TASK TO COMPLETE =>
Copy each line of the entries that contains the word "venv".
──────────────────────────────
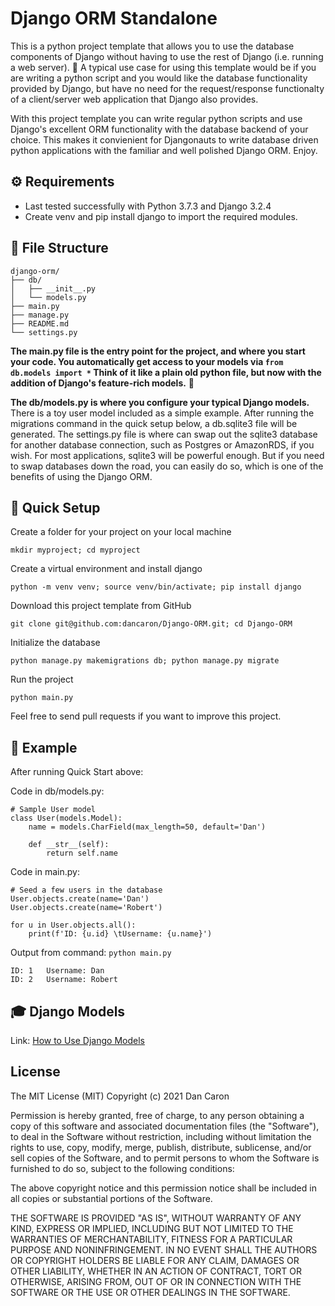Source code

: Django ORM Standalone
=====================

This is a python project template that allows you to use the database components of Django without having to use the rest of Django (i.e. running a web server). :tada: A typical use case for using this template would be if you are writing a python script and you would like the database functionality provided by Django, but have no need for the request/response functionalty of a client/server web application that Django also provides. 

With this project template you can write regular python scripts and use Django's excellent ORM functionality with the database backend of your choice. This makes it convienient for Djangonauts to write database driven python applications with the familiar and well polished Django ORM. Enjoy.

:gear: Requirements
-------------------
- Last tested successfully with Python 3.7.3 and Django 3.2.4
- Create venv and pip install django to import the required modules.

:open_file_folder: File Structure
---------------------------------
```
django-orm/
├── db/
│   ├── __init__.py
│   └── models.py
├── main.py
├── manage.py
├── README.md
└── settings.py
```

__The main.py file is the entry point for the project, and where you start your code. You automatically get access to your models via ```from db.models import *```
Think of it like a plain old python file, but now with the addition of Django's feature-rich models.__ :smiling_face_with_three_hearts:

__The db/models.py is where you configure your typical Django models.__ There is a toy user model included as a simple example. After running the migrations command in the quick setup below, a db.sqlite3 file will be generated. The settings.py file is where can swap out the sqlite3 database for another database connection, such as Postgres or AmazonRDS, if you wish. For most applications, sqlite3 will be powerful enough. But if you need to swap databases down the road, you can easily do so, which is one of the benefits of using the Django ORM. 

:rocket: Quick Setup
--------------------
Create a folder for your project on your local machine
```
mkdir myproject; cd myproject
```
Create a virtual environment and install django
```
python -m venv venv; source venv/bin/activate; pip install django
```
Download this project template from GitHub
```
git clone git@github.com:dancaron/Django-ORM.git; cd Django-ORM
```
Initialize the database
```
python manage.py makemigrations db; python manage.py migrate
```
Run the project
```
python main.py
```

Feel free to send pull requests if you want to improve this project.

:crystal_ball: Example
----------------------
After running Quick Start above: 

Code in db/models.py:
```
# Sample User model
class User(models.Model):
    name = models.CharField(max_length=50, default='Dan')

    def __str__(self):
        return self.name
```
Code in main.py:
```
# Seed a few users in the database
User.objects.create(name='Dan')
User.objects.create(name='Robert')

for u in User.objects.all():
    print(f'ID: {u.id} \tUsername: {u.name}')
```
Output from command: ```python main.py```
```
ID: 1	Username: Dan
ID: 2	Username: Robert
```

:mortar_board: Django Models
----------------------------

Link: [How to Use Django Models](https://docs.djangoproject.com/en/3.1/topics/db/models/)

License
-------

The MIT License (MIT) Copyright (c) 2021 Dan Caron

Permission is hereby granted, free of charge, to any person obtaining a copy of this software and associated documentation files (the "Software"), to deal in the Software without restriction, including without limitation the rights to use, copy, modify, merge, publish, distribute, sublicense, and/or sell copies of the Software, and to permit persons to whom the Software is furnished to do so, subject to the following conditions:

The above copyright notice and this permission notice shall be included in all copies or substantial portions of the Software.

THE SOFTWARE IS PROVIDED "AS IS", WITHOUT WARRANTY OF ANY KIND, EXPRESS OR IMPLIED, INCLUDING BUT NOT LIMITED TO THE WARRANTIES OF MERCHANTABILITY, FITNESS FOR A PARTICULAR PURPOSE AND NONINFRINGEMENT. IN NO EVENT SHALL THE AUTHORS OR COPYRIGHT HOLDERS BE LIABLE FOR ANY CLAIM, DAMAGES OR OTHER LIABILITY, WHETHER IN AN ACTION OF CONTRACT, TORT OR OTHERWISE, ARISING FROM, OUT OF OR IN CONNECTION WITH THE SOFTWARE OR THE USE OR OTHER DEALINGS IN THE SOFTWARE.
──────────────────────────────
TASK ANSWER =>
- Create venv and pip install django to import the required modules.
python -m venv venv; source venv/bin/activate; pip install django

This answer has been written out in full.